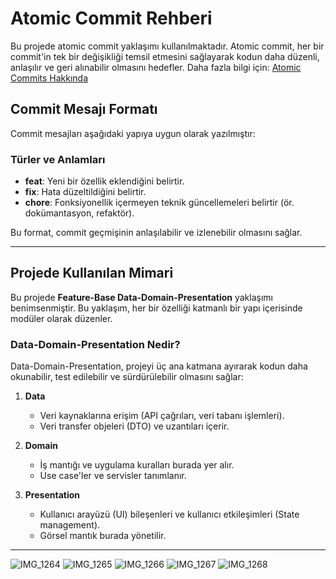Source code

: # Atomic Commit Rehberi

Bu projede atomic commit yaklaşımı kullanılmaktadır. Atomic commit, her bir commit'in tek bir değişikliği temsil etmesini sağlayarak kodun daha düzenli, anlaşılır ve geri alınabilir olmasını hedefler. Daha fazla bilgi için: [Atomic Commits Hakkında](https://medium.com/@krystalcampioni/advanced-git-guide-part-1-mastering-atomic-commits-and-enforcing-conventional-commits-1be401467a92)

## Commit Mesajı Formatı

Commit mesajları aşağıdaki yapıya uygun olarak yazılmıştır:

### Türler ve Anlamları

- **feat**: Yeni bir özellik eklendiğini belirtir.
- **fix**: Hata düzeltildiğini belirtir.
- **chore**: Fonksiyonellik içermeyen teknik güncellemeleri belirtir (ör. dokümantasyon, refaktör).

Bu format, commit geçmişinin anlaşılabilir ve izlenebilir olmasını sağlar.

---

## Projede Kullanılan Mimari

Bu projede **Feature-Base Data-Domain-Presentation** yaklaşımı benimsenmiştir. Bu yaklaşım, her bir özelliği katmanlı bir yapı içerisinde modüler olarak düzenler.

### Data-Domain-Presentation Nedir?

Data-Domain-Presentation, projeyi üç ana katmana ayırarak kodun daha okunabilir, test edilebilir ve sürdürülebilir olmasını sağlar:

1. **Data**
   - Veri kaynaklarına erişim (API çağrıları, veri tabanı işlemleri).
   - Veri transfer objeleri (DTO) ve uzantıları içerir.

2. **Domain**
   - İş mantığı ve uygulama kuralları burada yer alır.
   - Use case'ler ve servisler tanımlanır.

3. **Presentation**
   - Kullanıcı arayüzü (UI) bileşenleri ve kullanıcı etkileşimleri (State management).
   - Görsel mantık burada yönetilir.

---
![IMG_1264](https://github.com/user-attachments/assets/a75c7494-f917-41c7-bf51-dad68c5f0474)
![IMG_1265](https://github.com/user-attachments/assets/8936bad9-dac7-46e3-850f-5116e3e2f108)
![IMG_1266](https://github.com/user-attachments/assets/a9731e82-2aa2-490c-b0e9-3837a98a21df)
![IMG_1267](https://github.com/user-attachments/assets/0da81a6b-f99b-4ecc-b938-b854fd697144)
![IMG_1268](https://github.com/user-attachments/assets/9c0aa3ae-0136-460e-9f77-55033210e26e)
---
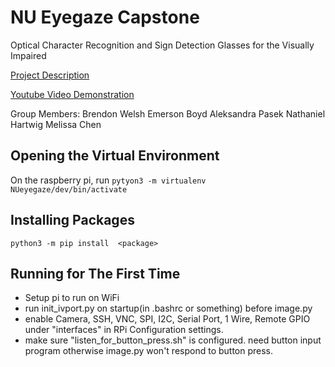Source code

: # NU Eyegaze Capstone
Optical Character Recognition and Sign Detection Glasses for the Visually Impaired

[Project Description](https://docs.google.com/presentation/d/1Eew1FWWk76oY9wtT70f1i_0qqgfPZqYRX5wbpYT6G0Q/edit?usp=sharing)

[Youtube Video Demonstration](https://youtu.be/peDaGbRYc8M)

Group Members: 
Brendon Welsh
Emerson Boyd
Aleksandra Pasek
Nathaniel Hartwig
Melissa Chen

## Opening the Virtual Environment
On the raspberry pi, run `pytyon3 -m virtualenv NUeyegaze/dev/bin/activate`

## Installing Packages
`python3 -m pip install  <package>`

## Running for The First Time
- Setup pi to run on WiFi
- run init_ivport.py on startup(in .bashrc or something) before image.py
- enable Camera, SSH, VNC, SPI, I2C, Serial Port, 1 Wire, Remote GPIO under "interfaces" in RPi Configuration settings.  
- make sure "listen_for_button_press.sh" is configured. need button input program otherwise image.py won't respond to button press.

**EXERCISE REQUIREMENTS:** Above are the records; repeat exactly the lines from the one holding "Bu format, commit" down to the one holding "### Data-Domain-Presentation Nedir?", end lines included.

**TASK SOLUTION:**
Bu format, commit geçmişinin anlaşılabilir ve izlenebilir olmasını sağlar.

---

## Projede Kullanılan Mimari

Bu projede **Feature-Base Data-Domain-Presentation** yaklaşımı benimsenmiştir. Bu yaklaşım, her bir özelliği katmanlı bir yapı içerisinde modüler olarak düzenler.

### Data-Domain-Presentation Nedir?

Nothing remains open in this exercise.